Além da temática família e mulher, destacamos também o tema social abordado nas histórias de Zilda. Ponderamos como relevante esse tema pois a autora retratou vários problemas sociais existentes na sociedade que eram enfrentados pelas famílias: retratou as desigualdades sociais entre ricos e pobres; as consequências e dificuldades enfrentadas pela pobreza como a falta de moradia e a marginalidade; os preconceitos enfrentados por ex-

presidiário e a dificuldade da reinserção social dos mesmos, bem como a importância dessa reinserção como possibilidade de regeneração; a retratação de deficiências (cegueira) e inclusão de idosos (com distúrbios mentais) na família, como é retratado na peça Quem será o próximo?; e as consequências e sofrimentos causados pela guerra, principalmente para os pobres. Incluímos também na temática social a referência religiosa que Zilda fez na peça Ela, em que o personagem chamado Emanuel faz discursos religiosos, com conselhos e bênçãos. Como já salientamos, essa foi a única relação com a religião que percebemos na trajetória na dramaturgia de Zilda. Nessa peça, percebemos ainda a possibilidade de a autora também referir-se, de forma velada, às consequências da repressão violenta durante o período de regime militar.

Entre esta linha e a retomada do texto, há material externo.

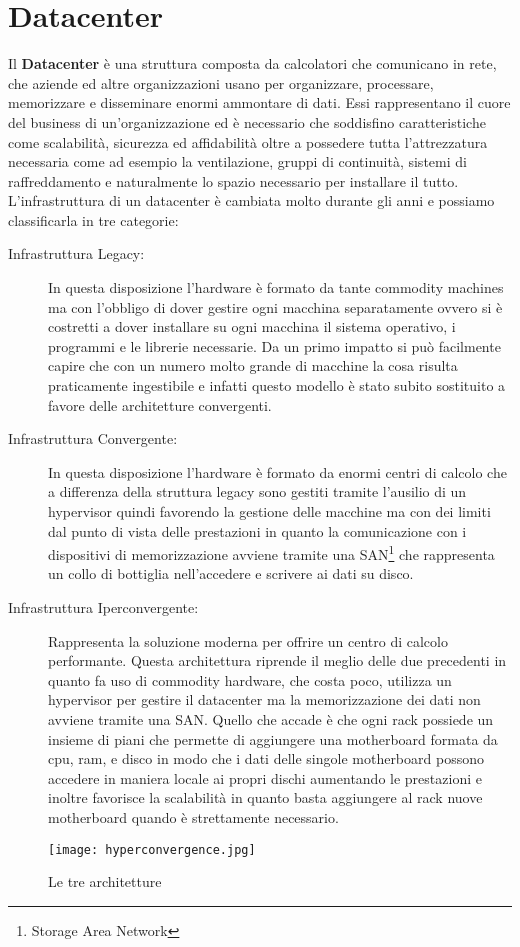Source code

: \section{Datacenter}
Il \textbf{Datacenter} è una struttura composta da calcolatori che comunicano in rete, che aziende ed altre organizzazioni usano per organizzare, processare, memorizzare e disseminare enormi ammontare di dati. Essi rappresentano il cuore del business di un'organizzazione ed è necessario che soddisfino caratteristiche come scalabilità, sicurezza ed affidabilità oltre a possedere tutta l'attrezzatura necessaria come ad esempio la ventilazione, gruppi di continuità, sistemi di raffreddamento e naturalmente lo spazio necessario per installare il tutto. L'infrastruttura di un datacenter è cambiata molto durante gli anni e possiamo classificarla in tre categorie: 
\begin{description}
  \item[Infrastruttura Legacy:] In questa disposizione l'hardware è formato da tante commodity machines ma con l'obbligo di dover gestire ogni macchina separatamente ovvero si è costretti a dover installare su ogni macchina il sistema operativo, i programmi e le librerie necessarie. Da un primo impatto si può facilmente capire che con un numero molto grande di macchine la cosa risulta praticamente ingestibile e infatti questo modello è stato subito sostituito a favore delle architetture convergenti.
  \item[Infrastruttura Convergente:] In questa disposizione l'hardware è formato da enormi centri di calcolo che a differenza della struttura legacy sono gestiti tramite l'ausilio di un hypervisor quindi favorendo la gestione delle macchine ma con dei limiti dal punto di vista delle prestazioni in quanto la comunicazione con i dispositivi di memorizzazione avviene tramite una SAN\footnote{Storage Area Network} che rappresenta un collo di bottiglia nell'accedere e scrivere ai dati su disco.
  \item[Infrastruttura Iperconvergente:] Rappresenta la soluzione moderna per offrire un centro di calcolo performante. Questa architettura riprende il meglio delle due precedenti in quanto fa uso di commodity hardware, che costa poco, utilizza un hypervisor per gestire il datacenter ma la memorizzazione dei dati non avviene tramite una SAN. Quello che accade è che ogni rack possiede un insieme di piani che permette di aggiungere una motherboard formata da cpu, ram, e disco in modo che i dati delle singole motherboard possono accedere in maniera locale ai propri dischi aumentando le prestazioni e inoltre favorisce la scalabilità in quanto basta aggiungere al rack nuove motherboard quando è strettamente necessario.  
\end{description}
\begin{figure}[ht]
  \begin{center}
    \texttt{[image: hyperconvergence.jpg]}
    \caption{Le tre architetture}
    \label{hyp}
  \end{center}
\end{figure}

Ressaltamos a importância do tema social abordado pela autora nas peças, salientando que eram problemas que possivelmente não faziam parte da vivência de Zilda, ainda assim, ela utilizou o espaço teatral dos espetáculos como oportunidade de divulgar as dificuldades enfrentadas pela população marginalizada e propiciar, por meio da dramaturgia, reflexões necessárias acerca das desigualdades sociais e as consequências negativas vividas por essa população.

Por fim, evidenciamos a temática ambiental destacada por Zilda nas peças infantis Cheretildo Tildo e Socorro, Macaco Palhação!.Como já descrito, as histórias abordam a relação do homem (representando o adulto) e das crianças com a natureza, enfatizando as suas ações predadoras dos animais e devastadoras do meio ambiente. No desenvolver das tramas, a autora demonstra a necessidade e a importância de as crianças e os adultos protegerem os animais e de cuidarem da natureza, já que o ser humano depende dela para sobreviver. Nesses enredos, Zilda possibilita, principalmente ao público infantil, o aprendizado da relação saudável com a natureza, oportunizando de forma lúdica, a compreensão da relevância de se proteger a fauna e a flora.

Dessa forma, a partir da diversidade de temas abordados pela autora nas peças, ponderamos que ela propiciou espaços de reflexões e aprendizados nos seus espetáculos. Consideramos que, pela dramaturgia, ela possibilitou lugares e momentos de formação das pessoas que tiveram acesso às peças, demonstrando, assim, que a atividade artística teatral foi também utilizada como lugar de educar a sociedade. Assim, ressaltamos a pertinência de ponderações sobre a arte enquanto espaço de reflexão e formação.